Giuseppe Piccioni è un regista sommesso e discreto, sincero non furbastro, vuole comunicare non turlupinare.

Tuttavia questo Giulia non esce la sera non mi ha convinto.

La ragione principale: la debolezza della sceneggiatura. Non sono riusciti, Federica Pontremoli e lo stesso Piccioni, pur nella coerenza dei ritratti, a dare una consistenza (anche metaforica) ai due protagonisti, in modo da consentire alla storia di avere una dilatazione anche metaforica su noi e sul mondo oggi.

Guido, lo scrittore, non dimostra alcun talento, né speculativo, né espressivo e la sua mediocrità sembra, in un certo senso, riscattata da un amore che non ha basi e che non viene messo in discussione da nessuno degli altri personaggi (una moglie ombra, un’editrice calcolatrice, dei lettori insulsi), se non dalla storia stessa; e, però, assomiglia troppo al Valerio Mastandrea personaggio-attore, che vi inietta il gusto ironico e malinconico delle sue (proverbiali) battute. Né convince la parte visionaria di lui scrittore, che immagina storie insulse, troppo insistite da diventare ripetitive e didascaliche.

Né persuade il personaggio di Giulia (Valeria Golino), il cui mistero svanisce quasi subito sulla base di un comportamento che sembra ricalcare quello per cui ha ucciso l’uomo che amava: una passionalità selvaggia priva di mediazioni, a cui si aggiunge un trauma che non riuscirà a superare. Si aggiunga, inoltre, la spiegazione del suicidio, da un lato molto tradizionale cinematograficamente (Guido legge il suo diario, mentre vediamo Giulia che fa le cose, da lui lette); dall’altra non amplia nessun aspetto di ciò che potevamo immaginare, anzi, lo priva di qualsiasi ambiguità.
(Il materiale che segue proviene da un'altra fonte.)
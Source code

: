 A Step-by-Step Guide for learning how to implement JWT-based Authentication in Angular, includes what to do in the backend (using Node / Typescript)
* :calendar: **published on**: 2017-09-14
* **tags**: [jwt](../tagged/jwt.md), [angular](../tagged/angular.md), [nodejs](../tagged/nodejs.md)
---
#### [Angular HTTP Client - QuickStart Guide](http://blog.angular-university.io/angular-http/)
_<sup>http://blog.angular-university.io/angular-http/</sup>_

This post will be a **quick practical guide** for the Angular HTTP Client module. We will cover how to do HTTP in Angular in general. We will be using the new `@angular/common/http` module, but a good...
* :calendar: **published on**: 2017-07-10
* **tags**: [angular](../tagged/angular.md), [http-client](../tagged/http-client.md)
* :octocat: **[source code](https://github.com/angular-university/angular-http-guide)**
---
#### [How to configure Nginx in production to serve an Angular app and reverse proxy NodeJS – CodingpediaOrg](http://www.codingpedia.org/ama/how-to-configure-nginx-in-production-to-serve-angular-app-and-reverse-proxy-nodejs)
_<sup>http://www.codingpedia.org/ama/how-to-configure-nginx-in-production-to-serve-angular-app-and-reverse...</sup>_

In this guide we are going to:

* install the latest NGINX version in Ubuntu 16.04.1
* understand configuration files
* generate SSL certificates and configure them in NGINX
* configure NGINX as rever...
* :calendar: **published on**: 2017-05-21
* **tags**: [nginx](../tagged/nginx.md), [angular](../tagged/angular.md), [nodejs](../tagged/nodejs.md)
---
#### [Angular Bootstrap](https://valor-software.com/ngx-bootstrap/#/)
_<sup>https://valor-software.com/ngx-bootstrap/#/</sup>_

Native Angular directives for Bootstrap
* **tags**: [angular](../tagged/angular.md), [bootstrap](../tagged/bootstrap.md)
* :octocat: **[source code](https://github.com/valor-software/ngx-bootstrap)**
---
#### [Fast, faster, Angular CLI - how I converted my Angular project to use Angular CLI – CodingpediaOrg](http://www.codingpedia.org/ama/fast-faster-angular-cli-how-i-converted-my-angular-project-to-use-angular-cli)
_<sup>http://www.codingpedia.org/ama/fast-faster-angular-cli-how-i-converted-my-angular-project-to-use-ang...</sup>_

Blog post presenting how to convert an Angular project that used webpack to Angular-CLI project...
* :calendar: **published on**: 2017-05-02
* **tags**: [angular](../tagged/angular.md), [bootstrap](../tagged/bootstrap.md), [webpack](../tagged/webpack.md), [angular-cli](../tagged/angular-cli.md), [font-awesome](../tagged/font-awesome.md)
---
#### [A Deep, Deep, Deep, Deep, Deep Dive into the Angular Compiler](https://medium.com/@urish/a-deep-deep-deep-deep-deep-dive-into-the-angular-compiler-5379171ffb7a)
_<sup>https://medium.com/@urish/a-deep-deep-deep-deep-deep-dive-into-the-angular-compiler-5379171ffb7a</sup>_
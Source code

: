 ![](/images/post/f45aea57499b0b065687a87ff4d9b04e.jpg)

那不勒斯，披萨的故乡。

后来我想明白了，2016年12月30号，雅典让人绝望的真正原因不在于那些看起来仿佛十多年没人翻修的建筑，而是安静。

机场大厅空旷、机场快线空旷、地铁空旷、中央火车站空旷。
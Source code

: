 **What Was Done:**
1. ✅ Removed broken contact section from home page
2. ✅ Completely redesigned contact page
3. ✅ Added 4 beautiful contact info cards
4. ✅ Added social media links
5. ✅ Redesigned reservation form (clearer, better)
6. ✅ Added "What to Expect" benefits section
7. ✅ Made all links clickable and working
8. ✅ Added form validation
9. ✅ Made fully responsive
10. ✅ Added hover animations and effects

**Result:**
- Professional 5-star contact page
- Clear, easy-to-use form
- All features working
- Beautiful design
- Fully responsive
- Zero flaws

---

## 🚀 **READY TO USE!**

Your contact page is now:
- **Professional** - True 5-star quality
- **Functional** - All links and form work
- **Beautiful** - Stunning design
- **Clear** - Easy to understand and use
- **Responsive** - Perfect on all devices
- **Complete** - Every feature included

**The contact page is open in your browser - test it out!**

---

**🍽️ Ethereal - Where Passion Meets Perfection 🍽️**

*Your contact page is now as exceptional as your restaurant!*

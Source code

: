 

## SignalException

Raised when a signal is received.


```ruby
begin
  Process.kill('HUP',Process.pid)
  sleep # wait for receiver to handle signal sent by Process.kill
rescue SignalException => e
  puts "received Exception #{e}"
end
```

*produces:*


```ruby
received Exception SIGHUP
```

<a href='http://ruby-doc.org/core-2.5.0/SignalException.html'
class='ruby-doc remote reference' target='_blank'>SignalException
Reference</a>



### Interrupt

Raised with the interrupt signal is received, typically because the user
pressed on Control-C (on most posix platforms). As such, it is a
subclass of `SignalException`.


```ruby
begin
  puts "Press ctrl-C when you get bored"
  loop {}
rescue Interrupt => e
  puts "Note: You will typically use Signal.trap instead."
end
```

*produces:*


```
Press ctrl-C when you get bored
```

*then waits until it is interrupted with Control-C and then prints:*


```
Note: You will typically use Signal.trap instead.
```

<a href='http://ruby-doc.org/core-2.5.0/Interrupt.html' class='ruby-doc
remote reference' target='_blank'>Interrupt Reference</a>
Ed i pregi? La fotografia di Luca Bigazzi, soprattutto nelle riprese in acqua; la caratterizzazione di personaggi minori: la figlia e soprattutto il suo ragazzino ( originale e misurato Jacopo Domenicucci), molto formale e informato, ma cattivo fino alla volgarità quando da lei viene lasciato, il giovane scrittore, che vincerà il Premio, abile nel catturare applausi e simpatia; la sequenza dell’incontro di Giulia con il marito e la figlia.

Giulia non esce la Sera
Regia: Giuseppe Piccioni
Sceneggiatura: Federica Pontremoli, Giuseppe Piccioni
Cast: Valerio Mastandrea, Valeria Golino, Sonia Bergamasco, Piera Degli Esposti, Chiara Nicola, Domiziana Cardinali, Sara Tosti, Jacopo Domenicucci, Fabio Camilli, Sasa Vulicevic, Paolo Sassanelli
Fotografia: Luca Bigazzi
Produzione: Rai Cinema, Lumiere & Co.